> _WORK INSTRUCTIONS_
Reproduce the data below word for word.

Content starts

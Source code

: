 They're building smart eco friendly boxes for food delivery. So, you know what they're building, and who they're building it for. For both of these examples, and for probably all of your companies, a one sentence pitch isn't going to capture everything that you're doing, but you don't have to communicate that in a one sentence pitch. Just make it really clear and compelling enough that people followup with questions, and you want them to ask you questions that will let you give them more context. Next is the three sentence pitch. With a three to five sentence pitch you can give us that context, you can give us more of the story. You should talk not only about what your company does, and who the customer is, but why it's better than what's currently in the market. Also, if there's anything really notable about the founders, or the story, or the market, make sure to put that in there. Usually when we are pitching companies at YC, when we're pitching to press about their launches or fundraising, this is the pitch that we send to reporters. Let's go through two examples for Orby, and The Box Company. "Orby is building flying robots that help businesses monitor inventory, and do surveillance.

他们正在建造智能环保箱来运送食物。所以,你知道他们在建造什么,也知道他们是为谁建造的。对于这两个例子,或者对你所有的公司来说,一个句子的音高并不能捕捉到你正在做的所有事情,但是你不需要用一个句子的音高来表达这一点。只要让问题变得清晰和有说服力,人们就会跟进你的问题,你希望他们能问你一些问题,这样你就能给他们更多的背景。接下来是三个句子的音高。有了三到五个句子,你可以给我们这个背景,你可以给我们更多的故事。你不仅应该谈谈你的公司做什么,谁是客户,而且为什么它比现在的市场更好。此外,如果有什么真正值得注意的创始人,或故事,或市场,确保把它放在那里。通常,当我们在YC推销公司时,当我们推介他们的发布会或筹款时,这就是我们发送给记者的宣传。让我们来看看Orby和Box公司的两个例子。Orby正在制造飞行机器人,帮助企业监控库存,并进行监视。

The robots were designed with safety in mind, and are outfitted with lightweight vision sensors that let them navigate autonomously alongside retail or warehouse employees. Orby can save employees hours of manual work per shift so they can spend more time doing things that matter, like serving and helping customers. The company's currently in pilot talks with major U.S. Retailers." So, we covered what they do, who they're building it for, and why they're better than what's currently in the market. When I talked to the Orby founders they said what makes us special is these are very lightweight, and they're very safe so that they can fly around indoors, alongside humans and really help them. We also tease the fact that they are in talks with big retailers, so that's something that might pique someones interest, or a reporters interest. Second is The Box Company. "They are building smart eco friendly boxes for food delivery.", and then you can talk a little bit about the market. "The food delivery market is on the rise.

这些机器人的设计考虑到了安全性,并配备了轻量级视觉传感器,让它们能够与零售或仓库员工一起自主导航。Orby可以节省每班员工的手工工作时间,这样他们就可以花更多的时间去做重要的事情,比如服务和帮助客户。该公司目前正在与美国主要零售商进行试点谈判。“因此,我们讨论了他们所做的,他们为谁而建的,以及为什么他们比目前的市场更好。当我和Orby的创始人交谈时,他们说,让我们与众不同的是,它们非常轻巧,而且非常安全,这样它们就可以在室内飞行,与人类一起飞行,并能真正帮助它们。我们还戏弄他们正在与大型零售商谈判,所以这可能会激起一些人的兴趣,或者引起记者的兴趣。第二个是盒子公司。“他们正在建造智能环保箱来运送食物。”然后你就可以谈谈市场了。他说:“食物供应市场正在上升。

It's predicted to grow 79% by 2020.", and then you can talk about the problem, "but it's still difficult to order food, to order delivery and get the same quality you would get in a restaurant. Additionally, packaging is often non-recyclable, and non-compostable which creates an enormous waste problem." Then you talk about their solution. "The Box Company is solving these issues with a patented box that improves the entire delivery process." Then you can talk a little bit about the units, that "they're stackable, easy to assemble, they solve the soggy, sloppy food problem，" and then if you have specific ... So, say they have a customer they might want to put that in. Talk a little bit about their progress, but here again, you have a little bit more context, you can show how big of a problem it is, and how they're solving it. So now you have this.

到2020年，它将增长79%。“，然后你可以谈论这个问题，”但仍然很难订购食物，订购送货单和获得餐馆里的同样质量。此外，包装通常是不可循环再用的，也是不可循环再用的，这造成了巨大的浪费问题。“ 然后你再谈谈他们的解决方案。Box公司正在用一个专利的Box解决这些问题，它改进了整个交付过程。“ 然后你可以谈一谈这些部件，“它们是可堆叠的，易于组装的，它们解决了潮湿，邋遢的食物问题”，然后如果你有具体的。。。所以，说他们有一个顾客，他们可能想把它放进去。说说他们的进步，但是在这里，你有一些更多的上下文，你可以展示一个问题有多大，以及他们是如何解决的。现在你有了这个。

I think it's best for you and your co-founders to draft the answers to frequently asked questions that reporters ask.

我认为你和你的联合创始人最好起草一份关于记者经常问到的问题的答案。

Content ends

> _EXERCISE RESULT_
Source code

: They're building smart eco friendly boxes for food delivery. So, you know what they're building, and who they're building it for. For both of these examples, and for probably all of your companies, a one sentence pitch isn't going to capture everything that you're doing, but you don't have to communicate that in a one sentence pitch. Just make it really clear and compelling enough that people followup with questions, and you want them to ask you questions that will let you give them more context. Next is the three sentence pitch. With a three to five sentence pitch you can give us that context, you can give us more of the story. You should talk not only about what your company does, and who the customer is, but why it's better than what's currently in the market. Also, if there's anything really notable about the founders, or the story, or the market, make sure to put that in there. Usually when we are pitching companies at YC, when we're pitching to press about their launches or fundraising, this is the pitch that we send to reporters. Let's go through two examples for Orby, and The Box Company. "Orby is building flying robots that help businesses monitor inventory, and do surveillance.

他们正在建造智能环保箱来运送食物。所以,你知道他们在建造什么,也知道他们是为谁建造的。对于这两个例子,或者对你所有的公司来说,一个句子的音高并不能捕捉到你正在做的所有事情,但是你不需要用一个句子的音高来表达这一点。只要让问题变得清晰和有说服力,人们就会跟进你的问题,你希望他们能问你一些问题,这样你就能给他们更多的背景。接下来是三个句子的音高。有了三到五个句子,你可以给我们这个背景,你可以给我们更多的故事。你不仅应该谈谈你的公司做什么,谁是客户,而且为什么它比现在的市场更好。此外,如果有什么真正值得注意的创始人,或故事,或市场,确保把它放在那里。通常,当我们在YC推销公司时,当我们推介他们的发布会或筹款时,这就是我们发送给记者的宣传。让我们来看看Orby和Box公司的两个例子。Orby正在制造飞行机器人,帮助企业监控库存,并进行监视。

The robots were designed with safety in mind, and are outfitted with lightweight vision sensors that let them navigate autonomously alongside retail or warehouse employees. Orby can save employees hours of manual work per shift so they can spend more time doing things that matter, like serving and helping customers. The company's currently in pilot talks with major U.S. Retailers." So, we covered what they do, who they're building it for, and why they're better than what's currently in the market. When I talked to the Orby founders they said what makes us special is these are very lightweight, and they're very safe so that they can fly around indoors, alongside humans and really help them. We also tease the fact that they are in talks with big retailers, so that's something that might pique someones interest, or a reporters interest. Second is The Box Company. "They are building smart eco friendly boxes for food delivery.", and then you can talk a little bit about the market. "The food delivery market is on the rise.

这些机器人的设计考虑到了安全性,并配备了轻量级视觉传感器,让它们能够与零售或仓库员工一起自主导航。Orby可以节省每班员工的手工工作时间,这样他们就可以花更多的时间去做重要的事情,比如服务和帮助客户。该公司目前正在与美国主要零售商进行试点谈判。“因此,我们讨论了他们所做的,他们为谁而建的,以及为什么他们比目前的市场更好。当我和Orby的创始人交谈时,他们说,让我们与众不同的是,它们非常轻巧,而且非常安全,这样它们就可以在室内飞行,与人类一起飞行,并能真正帮助它们。我们还戏弄他们正在与大型零售商谈判,所以这可能会激起一些人的兴趣,或者引起记者的兴趣。第二个是盒子公司。“他们正在建造智能环保箱来运送食物。”然后你就可以谈谈市场了。他说:“食物供应市场正在上升。

It's predicted to grow 79% by 2020.", and then you can talk about the problem, "but it's still difficult to order food, to order delivery and get the same quality you would get in a restaurant. Additionally, packaging is often non-recyclable, and non-compostable which creates an enormous waste problem." Then you talk about their solution. "The Box Company is solving these issues with a patented box that improves the entire delivery process." Then you can talk a little bit about the units, that "they're stackable, easy to assemble, they solve the soggy, sloppy food problem，" and then if you have specific ... So, say they have a customer they might want to put that in. Talk a little bit about their progress, but here again, you have a little bit more context, you can show how big of a problem it is, and how they're solving it. So now you have this.

到2020年，它将增长79%。“，然后你可以谈论这个问题，”但仍然很难订购食物，订购送货单和获得餐馆里的同样质量。此外，包装通常是不可循环再用的，也是不可循环再用的，这造成了巨大的浪费问题。“ 然后你再谈谈他们的解决方案。Box公司正在用一个专利的Box解决这些问题，它改进了整个交付过程。“ 然后你可以谈一谈这些部件，“它们是可堆叠的，易于组装的，它们解决了潮湿，邋遢的食物问题”，然后如果你有具体的。。。所以，说他们有一个顾客，他们可能想把它放进去。说说他们的进步，但是在这里，你有一些更多的上下文，你可以展示一个问题有多大，以及他们是如何解决的。现在你有了这个。

I think it's best for you and your co-founders to draft the answers to frequently asked questions that reporters ask.

我认为你和你的联合创始人最好起草一份关于记者经常问到的问题的答案。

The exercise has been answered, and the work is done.